According to the analysts, this suggests potential for a higher dividend pay out next year than the current 36 cents dividend per share, a 65 per cent payout ratio.
This will however be put to the test with signs that Safaricom has to raise it capital expenditure to support further revenue growth.
Still, the option of capital gains over a dividend pay out still hold sway with the dividend pay out per share of 10 cents hardly enticing enough to lock foreign investors in.
For investors who had held onto the shares, the rising profile of Safaricom makes a compelling case to gradually exit from the counter.
Still, Safaricom remains one of the most profitable firms in the country and provides an excellent exposure for investors seeking an entry into the region’s telecommunications growth.
The firm’s dominance in Kenya’s mobile telephony market is yet to be seriously challenged with opportunities in voice, data and money transfer segments favouring Safaricom’s early entry into the market.

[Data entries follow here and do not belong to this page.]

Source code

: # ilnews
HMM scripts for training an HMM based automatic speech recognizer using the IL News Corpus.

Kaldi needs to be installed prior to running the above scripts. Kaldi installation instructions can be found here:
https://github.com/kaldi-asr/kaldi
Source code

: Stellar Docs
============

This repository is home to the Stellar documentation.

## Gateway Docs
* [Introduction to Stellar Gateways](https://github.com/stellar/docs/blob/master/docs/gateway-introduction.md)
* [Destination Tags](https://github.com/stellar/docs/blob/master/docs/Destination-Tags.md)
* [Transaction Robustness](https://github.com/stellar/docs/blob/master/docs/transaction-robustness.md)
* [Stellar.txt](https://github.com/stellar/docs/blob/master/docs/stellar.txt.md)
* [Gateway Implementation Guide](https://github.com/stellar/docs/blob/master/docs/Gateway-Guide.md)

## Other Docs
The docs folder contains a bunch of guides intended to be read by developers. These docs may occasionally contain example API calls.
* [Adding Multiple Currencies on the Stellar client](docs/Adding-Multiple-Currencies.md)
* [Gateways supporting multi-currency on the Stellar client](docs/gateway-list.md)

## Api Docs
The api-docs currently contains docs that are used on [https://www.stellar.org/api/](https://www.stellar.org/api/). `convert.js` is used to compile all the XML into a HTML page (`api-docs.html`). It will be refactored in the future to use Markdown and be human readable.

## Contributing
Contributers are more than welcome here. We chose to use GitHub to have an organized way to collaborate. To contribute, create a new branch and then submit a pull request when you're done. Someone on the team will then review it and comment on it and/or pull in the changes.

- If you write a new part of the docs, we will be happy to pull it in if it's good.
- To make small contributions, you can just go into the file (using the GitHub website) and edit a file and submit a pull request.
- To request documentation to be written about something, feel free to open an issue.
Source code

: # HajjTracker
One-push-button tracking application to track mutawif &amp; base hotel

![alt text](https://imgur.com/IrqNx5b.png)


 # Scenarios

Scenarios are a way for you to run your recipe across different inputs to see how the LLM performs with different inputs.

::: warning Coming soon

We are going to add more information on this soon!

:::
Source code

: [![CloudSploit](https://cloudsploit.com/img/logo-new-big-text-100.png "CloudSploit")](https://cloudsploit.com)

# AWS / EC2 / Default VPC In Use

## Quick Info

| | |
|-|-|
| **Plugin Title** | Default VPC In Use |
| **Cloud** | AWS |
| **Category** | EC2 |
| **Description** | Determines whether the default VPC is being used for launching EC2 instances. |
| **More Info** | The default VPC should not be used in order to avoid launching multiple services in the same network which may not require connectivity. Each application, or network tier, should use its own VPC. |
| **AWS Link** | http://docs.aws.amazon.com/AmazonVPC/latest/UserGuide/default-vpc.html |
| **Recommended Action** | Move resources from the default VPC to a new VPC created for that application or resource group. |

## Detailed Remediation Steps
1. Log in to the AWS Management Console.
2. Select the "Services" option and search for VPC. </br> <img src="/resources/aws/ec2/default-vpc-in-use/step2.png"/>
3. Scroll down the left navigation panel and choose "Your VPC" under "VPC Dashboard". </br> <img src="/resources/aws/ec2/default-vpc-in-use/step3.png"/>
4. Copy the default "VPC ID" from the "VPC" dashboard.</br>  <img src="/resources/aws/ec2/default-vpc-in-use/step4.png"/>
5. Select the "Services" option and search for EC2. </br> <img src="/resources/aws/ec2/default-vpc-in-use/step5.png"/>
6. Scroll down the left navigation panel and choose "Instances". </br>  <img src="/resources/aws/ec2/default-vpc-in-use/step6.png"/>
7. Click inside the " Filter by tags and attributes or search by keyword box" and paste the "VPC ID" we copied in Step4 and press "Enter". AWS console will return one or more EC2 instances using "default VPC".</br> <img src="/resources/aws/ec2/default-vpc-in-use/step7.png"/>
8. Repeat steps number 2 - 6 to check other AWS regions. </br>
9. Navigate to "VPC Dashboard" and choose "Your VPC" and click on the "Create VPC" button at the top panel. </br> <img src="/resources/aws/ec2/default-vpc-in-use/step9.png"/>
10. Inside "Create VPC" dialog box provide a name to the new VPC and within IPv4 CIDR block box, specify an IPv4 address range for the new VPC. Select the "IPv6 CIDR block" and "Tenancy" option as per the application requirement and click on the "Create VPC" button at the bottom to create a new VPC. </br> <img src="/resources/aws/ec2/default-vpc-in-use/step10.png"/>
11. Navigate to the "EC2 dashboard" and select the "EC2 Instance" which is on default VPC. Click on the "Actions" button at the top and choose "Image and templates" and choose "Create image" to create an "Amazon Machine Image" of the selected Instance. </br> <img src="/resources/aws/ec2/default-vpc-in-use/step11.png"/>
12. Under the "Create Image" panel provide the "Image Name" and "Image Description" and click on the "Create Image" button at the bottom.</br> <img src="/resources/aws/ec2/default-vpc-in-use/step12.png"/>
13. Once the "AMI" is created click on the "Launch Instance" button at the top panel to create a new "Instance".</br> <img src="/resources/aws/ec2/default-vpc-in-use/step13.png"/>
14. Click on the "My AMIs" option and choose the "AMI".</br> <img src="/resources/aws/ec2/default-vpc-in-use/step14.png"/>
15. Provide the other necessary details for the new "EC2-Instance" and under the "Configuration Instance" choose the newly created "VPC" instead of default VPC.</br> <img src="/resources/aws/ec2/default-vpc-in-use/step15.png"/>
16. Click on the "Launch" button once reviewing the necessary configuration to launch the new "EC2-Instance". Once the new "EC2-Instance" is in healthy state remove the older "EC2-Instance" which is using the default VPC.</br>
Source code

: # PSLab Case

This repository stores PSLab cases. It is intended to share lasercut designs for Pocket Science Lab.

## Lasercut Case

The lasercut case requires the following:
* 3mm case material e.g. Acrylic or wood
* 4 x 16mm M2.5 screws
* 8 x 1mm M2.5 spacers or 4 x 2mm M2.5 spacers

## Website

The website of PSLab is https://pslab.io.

For market players, whether Safaricom’s steady stride will hold is of crucial importance.
The run could be the elusive trigger that will see the return of retail investors and herald the full recovery of the stock market.
For now, news that Safaricom is on the up and up –whether sustainable or not- remains an encouraging tune for stock market players.
Experience however, still remains the best and sometimes harsh teacher.
Should some predictions turn out to be true and foreign investors exit Safaricom just as retail investors are trickling back to the stock market, another prolonged bear run cannot be written off.